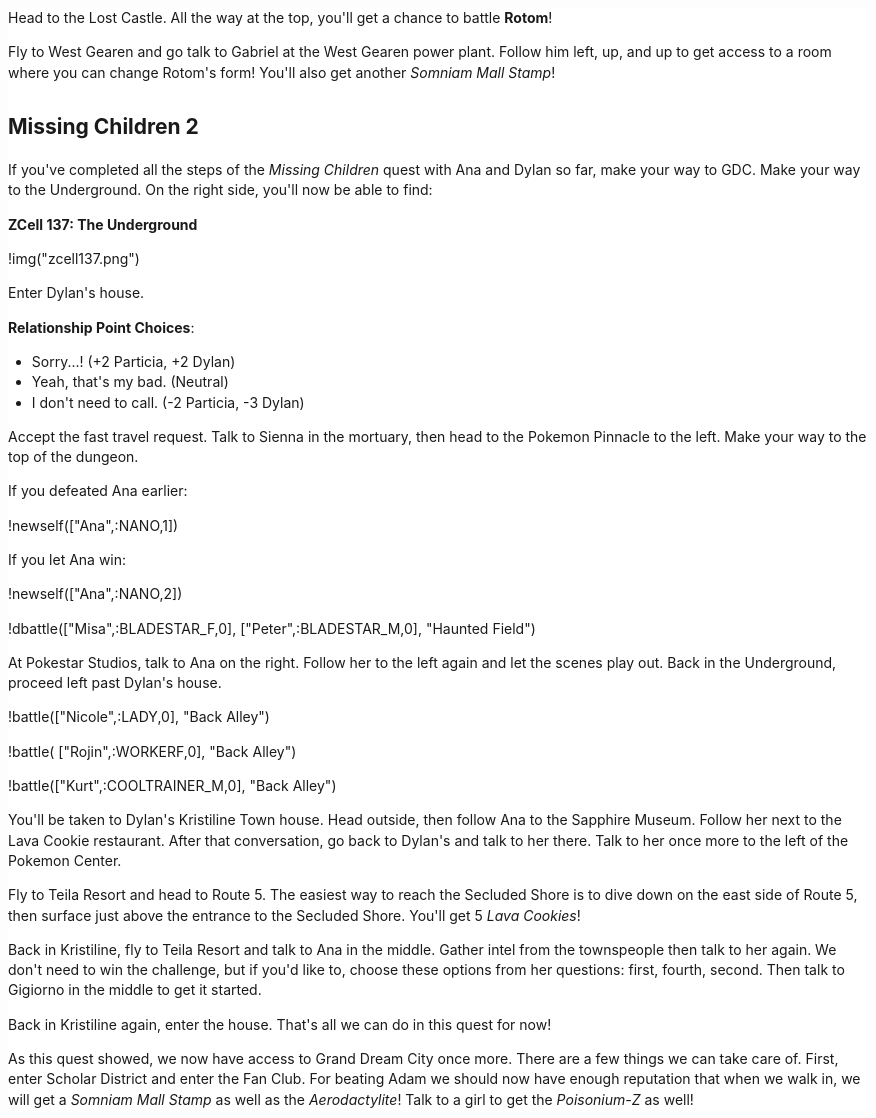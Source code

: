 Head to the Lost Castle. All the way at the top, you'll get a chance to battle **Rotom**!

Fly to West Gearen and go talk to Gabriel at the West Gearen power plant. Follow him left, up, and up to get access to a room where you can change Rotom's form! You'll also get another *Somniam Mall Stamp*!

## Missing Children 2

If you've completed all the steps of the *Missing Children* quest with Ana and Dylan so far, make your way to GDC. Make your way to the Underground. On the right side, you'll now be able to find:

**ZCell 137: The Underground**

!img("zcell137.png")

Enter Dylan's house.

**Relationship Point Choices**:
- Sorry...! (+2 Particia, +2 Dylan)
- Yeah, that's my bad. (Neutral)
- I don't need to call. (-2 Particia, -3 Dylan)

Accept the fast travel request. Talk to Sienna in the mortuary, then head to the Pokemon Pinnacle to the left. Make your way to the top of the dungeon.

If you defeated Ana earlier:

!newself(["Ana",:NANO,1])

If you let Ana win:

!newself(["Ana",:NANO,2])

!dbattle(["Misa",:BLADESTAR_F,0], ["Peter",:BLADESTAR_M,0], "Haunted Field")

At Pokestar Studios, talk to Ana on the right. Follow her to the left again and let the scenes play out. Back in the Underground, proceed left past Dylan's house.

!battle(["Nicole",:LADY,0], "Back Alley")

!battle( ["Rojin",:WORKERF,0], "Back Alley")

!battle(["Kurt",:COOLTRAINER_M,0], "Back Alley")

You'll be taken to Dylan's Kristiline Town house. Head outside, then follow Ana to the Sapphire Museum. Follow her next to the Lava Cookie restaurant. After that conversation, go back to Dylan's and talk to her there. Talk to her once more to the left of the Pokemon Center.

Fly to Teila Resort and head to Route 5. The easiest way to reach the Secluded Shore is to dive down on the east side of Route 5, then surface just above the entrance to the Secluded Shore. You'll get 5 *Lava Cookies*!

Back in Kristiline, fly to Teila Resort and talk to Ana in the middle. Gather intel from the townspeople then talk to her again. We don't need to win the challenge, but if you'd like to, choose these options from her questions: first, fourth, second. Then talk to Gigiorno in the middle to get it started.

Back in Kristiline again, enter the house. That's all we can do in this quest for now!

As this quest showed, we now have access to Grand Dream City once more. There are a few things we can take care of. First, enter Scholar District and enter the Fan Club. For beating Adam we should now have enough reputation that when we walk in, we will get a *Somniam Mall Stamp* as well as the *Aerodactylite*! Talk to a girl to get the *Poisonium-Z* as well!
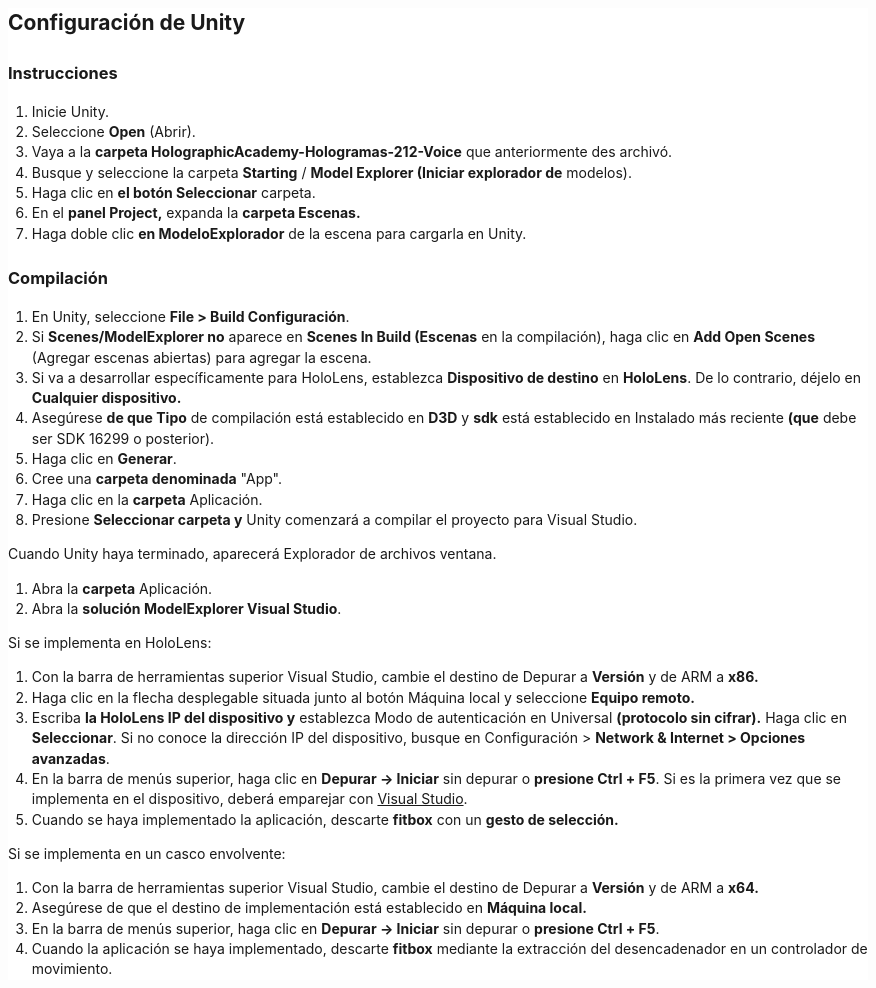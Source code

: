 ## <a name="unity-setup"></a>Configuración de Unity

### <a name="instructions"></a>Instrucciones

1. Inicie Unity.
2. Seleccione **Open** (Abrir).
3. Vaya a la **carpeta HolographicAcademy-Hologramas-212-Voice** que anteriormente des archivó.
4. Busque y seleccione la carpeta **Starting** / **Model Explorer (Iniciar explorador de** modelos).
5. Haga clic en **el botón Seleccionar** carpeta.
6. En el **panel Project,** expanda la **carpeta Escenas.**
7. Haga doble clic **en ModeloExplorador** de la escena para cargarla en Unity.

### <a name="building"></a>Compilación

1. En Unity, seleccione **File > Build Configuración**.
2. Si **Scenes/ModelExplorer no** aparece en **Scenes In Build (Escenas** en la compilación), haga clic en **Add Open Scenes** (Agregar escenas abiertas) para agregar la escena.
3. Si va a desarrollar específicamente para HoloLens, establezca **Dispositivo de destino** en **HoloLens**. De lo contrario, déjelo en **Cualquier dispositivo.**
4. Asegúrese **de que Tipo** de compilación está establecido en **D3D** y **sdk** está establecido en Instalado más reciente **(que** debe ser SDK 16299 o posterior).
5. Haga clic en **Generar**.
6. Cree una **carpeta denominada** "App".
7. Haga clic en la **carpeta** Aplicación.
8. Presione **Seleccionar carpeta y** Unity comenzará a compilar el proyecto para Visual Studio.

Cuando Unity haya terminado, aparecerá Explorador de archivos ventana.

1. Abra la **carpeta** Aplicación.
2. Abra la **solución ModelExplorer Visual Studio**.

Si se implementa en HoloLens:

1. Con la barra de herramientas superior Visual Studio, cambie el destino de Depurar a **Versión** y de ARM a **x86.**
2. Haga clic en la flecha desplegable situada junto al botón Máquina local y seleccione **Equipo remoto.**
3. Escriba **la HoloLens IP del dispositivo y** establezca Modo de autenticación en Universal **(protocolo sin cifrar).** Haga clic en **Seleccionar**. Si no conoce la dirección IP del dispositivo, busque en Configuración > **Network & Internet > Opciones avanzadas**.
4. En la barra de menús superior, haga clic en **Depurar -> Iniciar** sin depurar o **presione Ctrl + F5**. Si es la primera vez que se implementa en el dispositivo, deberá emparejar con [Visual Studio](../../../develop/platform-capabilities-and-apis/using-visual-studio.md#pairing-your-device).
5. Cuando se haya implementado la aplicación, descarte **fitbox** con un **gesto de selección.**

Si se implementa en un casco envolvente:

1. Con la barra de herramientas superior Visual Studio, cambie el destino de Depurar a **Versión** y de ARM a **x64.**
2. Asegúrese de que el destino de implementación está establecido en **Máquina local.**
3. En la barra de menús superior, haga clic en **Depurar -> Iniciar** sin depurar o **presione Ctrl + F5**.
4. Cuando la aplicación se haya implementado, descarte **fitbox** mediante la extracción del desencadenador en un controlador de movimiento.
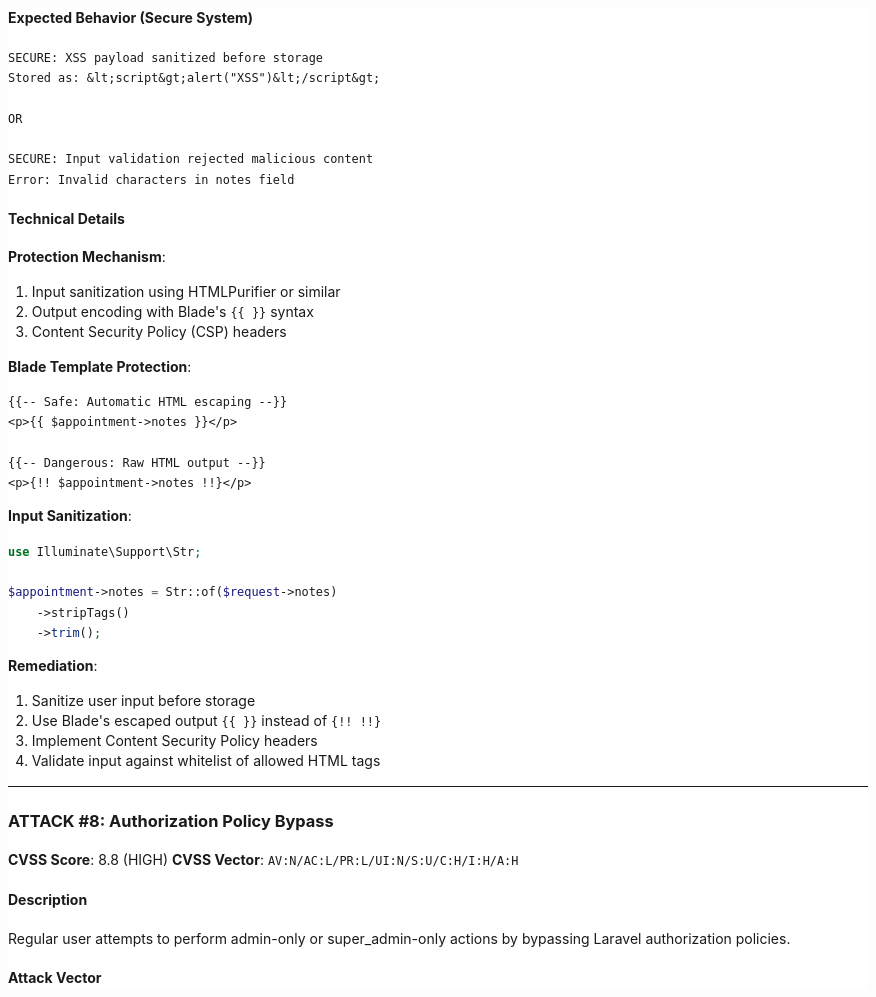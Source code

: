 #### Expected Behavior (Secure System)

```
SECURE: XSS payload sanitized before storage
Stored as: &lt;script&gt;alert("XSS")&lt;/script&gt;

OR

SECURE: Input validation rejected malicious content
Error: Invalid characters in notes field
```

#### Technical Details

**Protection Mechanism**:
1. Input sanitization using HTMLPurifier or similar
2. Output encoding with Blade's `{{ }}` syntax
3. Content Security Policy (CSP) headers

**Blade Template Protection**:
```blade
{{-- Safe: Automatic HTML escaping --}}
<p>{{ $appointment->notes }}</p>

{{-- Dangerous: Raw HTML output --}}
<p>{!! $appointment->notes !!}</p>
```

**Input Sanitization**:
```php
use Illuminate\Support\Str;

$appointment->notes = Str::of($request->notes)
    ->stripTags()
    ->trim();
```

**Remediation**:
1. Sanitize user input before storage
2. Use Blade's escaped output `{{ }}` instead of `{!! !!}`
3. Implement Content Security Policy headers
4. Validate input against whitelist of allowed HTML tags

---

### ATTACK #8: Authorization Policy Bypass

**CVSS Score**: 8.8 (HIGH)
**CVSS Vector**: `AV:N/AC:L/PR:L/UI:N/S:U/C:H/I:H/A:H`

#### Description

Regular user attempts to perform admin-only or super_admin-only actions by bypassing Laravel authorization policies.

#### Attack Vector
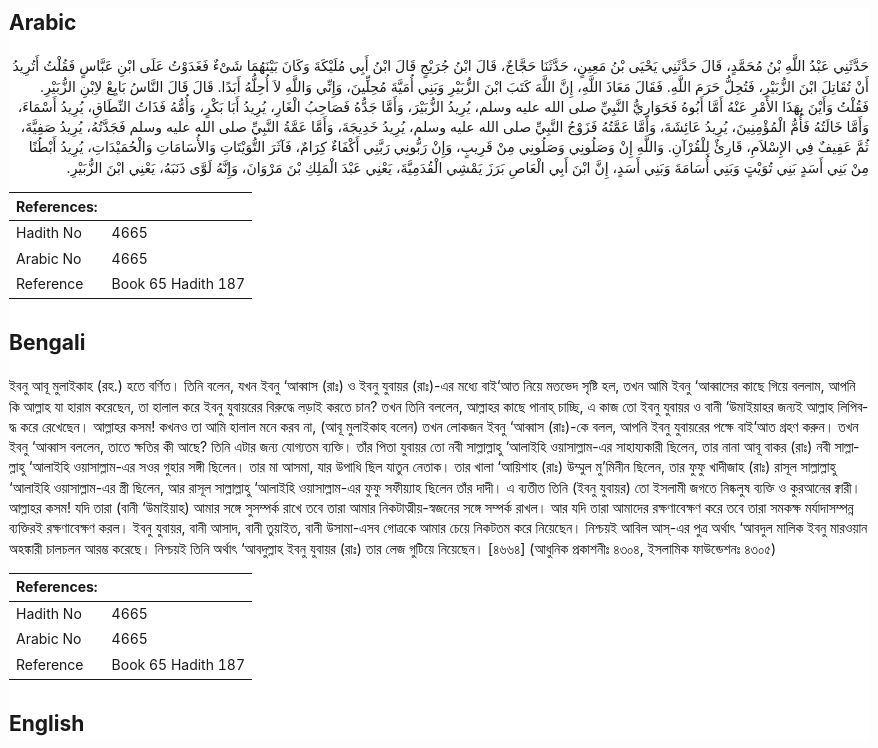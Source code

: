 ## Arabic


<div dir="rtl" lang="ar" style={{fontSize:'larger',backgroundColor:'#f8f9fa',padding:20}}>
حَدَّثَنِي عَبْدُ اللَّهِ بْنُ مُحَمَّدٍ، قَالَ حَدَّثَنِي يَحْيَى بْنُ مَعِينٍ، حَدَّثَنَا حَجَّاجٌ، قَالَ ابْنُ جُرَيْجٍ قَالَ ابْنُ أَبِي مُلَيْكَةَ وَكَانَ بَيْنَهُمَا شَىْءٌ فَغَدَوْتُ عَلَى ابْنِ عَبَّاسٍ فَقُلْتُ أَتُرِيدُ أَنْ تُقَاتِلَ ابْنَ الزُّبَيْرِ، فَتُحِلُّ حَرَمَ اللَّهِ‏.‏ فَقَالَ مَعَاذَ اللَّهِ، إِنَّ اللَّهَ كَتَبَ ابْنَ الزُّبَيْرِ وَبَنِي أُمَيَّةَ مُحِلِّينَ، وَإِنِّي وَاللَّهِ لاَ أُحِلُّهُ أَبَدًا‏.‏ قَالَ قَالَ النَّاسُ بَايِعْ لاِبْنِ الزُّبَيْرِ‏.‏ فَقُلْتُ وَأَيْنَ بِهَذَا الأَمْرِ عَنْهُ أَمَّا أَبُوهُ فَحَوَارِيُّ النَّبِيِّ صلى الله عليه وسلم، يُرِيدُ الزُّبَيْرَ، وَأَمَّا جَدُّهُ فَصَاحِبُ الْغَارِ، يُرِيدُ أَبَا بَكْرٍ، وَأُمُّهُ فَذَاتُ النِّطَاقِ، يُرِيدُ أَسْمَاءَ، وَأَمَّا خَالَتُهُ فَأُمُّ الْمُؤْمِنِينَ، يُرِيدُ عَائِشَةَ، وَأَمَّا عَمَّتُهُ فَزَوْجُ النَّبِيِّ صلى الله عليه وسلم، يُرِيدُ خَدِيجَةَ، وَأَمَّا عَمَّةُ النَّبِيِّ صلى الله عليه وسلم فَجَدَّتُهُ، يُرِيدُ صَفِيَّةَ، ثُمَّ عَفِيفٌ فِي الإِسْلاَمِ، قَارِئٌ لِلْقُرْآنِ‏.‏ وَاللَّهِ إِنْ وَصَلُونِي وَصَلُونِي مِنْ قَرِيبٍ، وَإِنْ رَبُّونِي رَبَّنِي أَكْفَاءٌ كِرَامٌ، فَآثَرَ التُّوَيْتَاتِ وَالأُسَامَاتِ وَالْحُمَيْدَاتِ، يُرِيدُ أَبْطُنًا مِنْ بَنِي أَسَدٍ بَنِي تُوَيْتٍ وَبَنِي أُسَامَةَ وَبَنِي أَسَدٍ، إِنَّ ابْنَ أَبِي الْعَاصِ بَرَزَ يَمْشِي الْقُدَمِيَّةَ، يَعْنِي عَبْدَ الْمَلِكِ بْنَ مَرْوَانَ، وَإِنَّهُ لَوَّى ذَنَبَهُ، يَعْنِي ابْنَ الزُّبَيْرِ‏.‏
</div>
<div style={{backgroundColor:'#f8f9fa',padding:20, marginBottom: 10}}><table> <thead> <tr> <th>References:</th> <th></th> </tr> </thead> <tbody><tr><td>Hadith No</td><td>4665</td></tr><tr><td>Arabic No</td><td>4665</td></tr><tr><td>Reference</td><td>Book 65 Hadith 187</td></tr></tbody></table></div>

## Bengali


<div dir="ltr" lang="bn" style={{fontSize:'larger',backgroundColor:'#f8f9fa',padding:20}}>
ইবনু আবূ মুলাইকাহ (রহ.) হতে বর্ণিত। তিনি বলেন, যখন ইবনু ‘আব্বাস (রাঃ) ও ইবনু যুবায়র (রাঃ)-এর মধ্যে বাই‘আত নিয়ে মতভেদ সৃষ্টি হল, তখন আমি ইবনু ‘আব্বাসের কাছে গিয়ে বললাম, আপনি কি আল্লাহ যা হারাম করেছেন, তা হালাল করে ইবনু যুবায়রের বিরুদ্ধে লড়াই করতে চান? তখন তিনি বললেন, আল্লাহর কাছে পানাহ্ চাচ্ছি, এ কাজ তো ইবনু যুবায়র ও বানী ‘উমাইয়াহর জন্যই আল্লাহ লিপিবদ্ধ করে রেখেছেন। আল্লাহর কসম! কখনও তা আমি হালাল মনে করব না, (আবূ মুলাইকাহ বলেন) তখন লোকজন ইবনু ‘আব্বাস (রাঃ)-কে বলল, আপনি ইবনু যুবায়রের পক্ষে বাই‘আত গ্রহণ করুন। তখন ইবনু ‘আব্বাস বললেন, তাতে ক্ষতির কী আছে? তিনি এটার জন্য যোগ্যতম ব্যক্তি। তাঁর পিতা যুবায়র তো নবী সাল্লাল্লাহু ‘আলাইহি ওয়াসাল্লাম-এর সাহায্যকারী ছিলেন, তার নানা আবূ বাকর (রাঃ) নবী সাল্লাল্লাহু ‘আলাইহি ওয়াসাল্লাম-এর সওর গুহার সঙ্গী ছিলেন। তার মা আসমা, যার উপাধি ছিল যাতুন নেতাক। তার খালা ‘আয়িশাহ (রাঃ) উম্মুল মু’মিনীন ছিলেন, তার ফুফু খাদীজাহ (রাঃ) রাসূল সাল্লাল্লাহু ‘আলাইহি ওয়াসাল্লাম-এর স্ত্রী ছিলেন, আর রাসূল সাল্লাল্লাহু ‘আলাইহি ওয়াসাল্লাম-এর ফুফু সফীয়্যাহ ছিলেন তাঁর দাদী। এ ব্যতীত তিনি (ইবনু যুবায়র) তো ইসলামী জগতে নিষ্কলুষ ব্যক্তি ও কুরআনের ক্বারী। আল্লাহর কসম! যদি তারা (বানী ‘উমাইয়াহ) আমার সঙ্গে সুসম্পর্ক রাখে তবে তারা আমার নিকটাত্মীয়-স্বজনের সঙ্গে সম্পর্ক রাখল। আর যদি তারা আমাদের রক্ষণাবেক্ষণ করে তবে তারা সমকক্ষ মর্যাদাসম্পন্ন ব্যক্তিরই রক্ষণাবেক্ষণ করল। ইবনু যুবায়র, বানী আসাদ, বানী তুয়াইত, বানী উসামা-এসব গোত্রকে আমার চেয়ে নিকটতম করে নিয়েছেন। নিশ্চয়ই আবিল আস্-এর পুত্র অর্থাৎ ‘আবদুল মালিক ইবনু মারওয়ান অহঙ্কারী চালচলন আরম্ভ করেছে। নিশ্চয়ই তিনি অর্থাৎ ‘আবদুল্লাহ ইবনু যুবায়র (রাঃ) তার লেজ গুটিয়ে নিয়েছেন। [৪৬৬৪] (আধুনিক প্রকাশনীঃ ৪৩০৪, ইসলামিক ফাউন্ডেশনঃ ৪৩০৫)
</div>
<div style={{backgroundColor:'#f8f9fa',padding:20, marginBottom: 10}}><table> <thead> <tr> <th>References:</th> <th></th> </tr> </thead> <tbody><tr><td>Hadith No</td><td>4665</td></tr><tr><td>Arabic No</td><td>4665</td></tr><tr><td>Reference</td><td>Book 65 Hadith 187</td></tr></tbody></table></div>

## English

WORK INSTRUCTION |
Wherever the string "CVSS" appears in the listing above, show the whole line.

EXERCISE ANSWER |
**CVSS Score**: 8.8 (HIGH)
**CVSS Vector**: `AV:N/AC:L/PR:L/UI:N/S:U/C:H/I:H/A:H`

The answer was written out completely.